ZeppelinNotstrom für Vattenfall Wärme
Zeppelin Power Systems stattet den Berliner Kraftwerksstandort von Vattenfall Wärme Berlin mit fünf Dieselstromaggregaten der Reihe Cat 3516E mit einer Leistung von jeweils 2.600 Kilowatt aus. Wie Zeppelin mitteilt, sind die Aggregate mit Caterpillar Mittelspannungsgeneratoren auf der Spannungsebene 10,5 Kilovolt bestückt und als Containerlösung ausgeführt. Durch die Netzersatzanlage werde die Schwarzstartfähigkeit des Kraftwerks gewährleistet. Zusätzlich zur Konstruktion der Anlage übernehme Zeppelin Power Systems deren künftige Wartung. Der entsprechende Servicevertrag sei individuell auf die Bedürfnisse von Vattenfall Wärme Berlin zugeschnitten. Der Lieferumfang des Auftrags umfasse neben den fünf Cat 3516E Aggregaten, fünf superschallgedämmte Sondercontainer mit einer Länge von 15, einer Breite von drei und einer Höhe von vier Metern. „Um den Vorstellungen von Vattenfall Wärme Berlin gerecht zu werden, konstruierten wir eine individuell zugeschnittene Lösung. Aus den fünf Einzelcontainern realisierten wir einen zusammenhängenden Maschinenraum ohne Innenwände, in dem alle Komponenten optimal und bedienerfreundlich angeordnet sind“, erklärt Jörg Stöver, Sales Manager EP Invest bei Zeppelin Power Systems.

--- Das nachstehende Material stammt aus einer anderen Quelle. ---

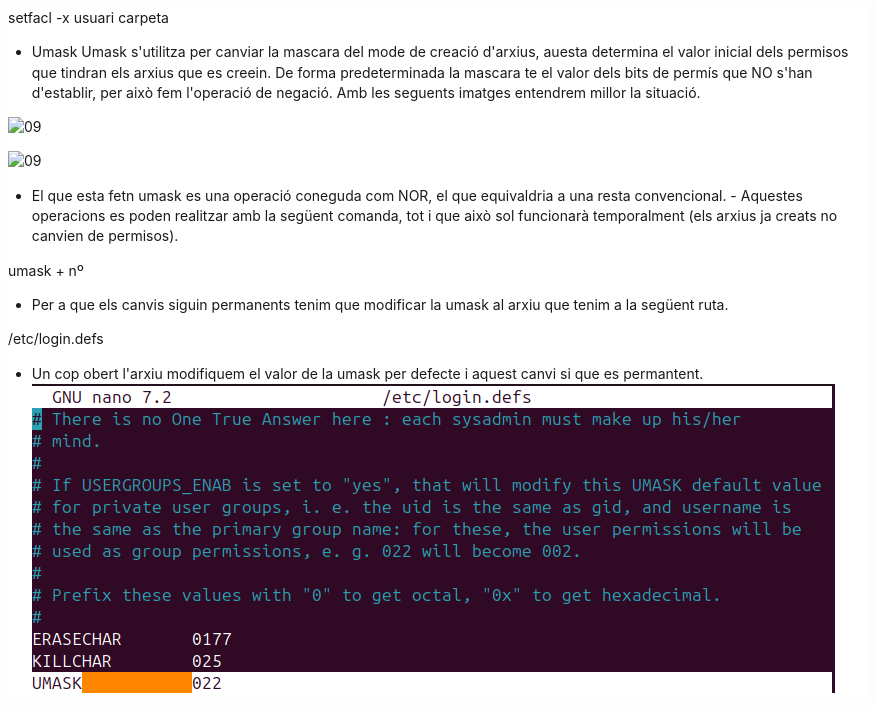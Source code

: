 
setfacl -x usuari carpeta
- Umask
Umask s'utilitza per canviar la mascara del mode de creació d'arxius, auesta determina el valor inicial dels permisos que tindran els arxius que es creein. De forma predeterminada la mascara te el valor dels bits de permís que NO s'han d'establir, per això fem l'operació de negació. Amb les seguents imatges entendrem millor la situació.



![09](images/umask.png)


![09](images/umask1png)

 - El que esta fetn umask es una operació coneguda com NOR, el que equivaldria a una resta convencional. - Aquestes operacions es poden realitzar amb la següent comanda, tot i que això sol funcionarà temporalment (els arxius ja creats no canvien de permisos).


umask + nº
- Per a que els canvis siguin permanents tenim que modificar la umask al arxiu que tenim a la següent ruta.

/etc/login.defs
- Un cop obert l'arxiu modifiquem el valor de la umask per defecte i aquest canvi si que es permantent. 
![09](images/umask3.png)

Die Container sind mit einer Brandmeldeanlage und einer CO2-Feuerlöschanlage ausgerüstet, teilt das Unternehmen mit. So könne punktgenau gelöscht werden. Dadurch bleibe die Funktionssicherheit der Anlage auch im Brandfall erhalten. Dank der Abführung des Abgases über einen fünfzügigen, frei stehenden Kamin in 42 Metern Höhe über dem Umgebungsniveau, werde die Belastung der Anwohner auf ein minimales Maß reduziert. Neben der Containeranlage für die Aggregate schließt sich längsseitig ein weiterer Container an, in dem sich die Generatormittelspannungsschaltanlage inklusive des Transformators für die Eigenstromversorgung befinden. In Berlin betreibt Vattenfall laut eigenen Angaben das größte Stadtwärmenetz Westeuropas mit rund 1,3 Millionen angeschlossenen Wohneinheiten. Über 2.000 Kilometer Trassenleitungen versorgen die angeschlossenen Immobilien mit 80 bis 135 °C heißem Wasser. Dieses werde in den Häusern in Nutzwärme für Heizung und Gebrauchswarmwasser umgewandelt. Dabei setze das Unternehmen auf einen breiten Erzeugungsmix unter anderem aus Biomasse, Abwärme, Power-to-Heat, Großwärmepumpen und Wärmespeicherung. Erdgas soll perspektivisch durch Wasserstoff und andere synthetische Gase ersetzt werden.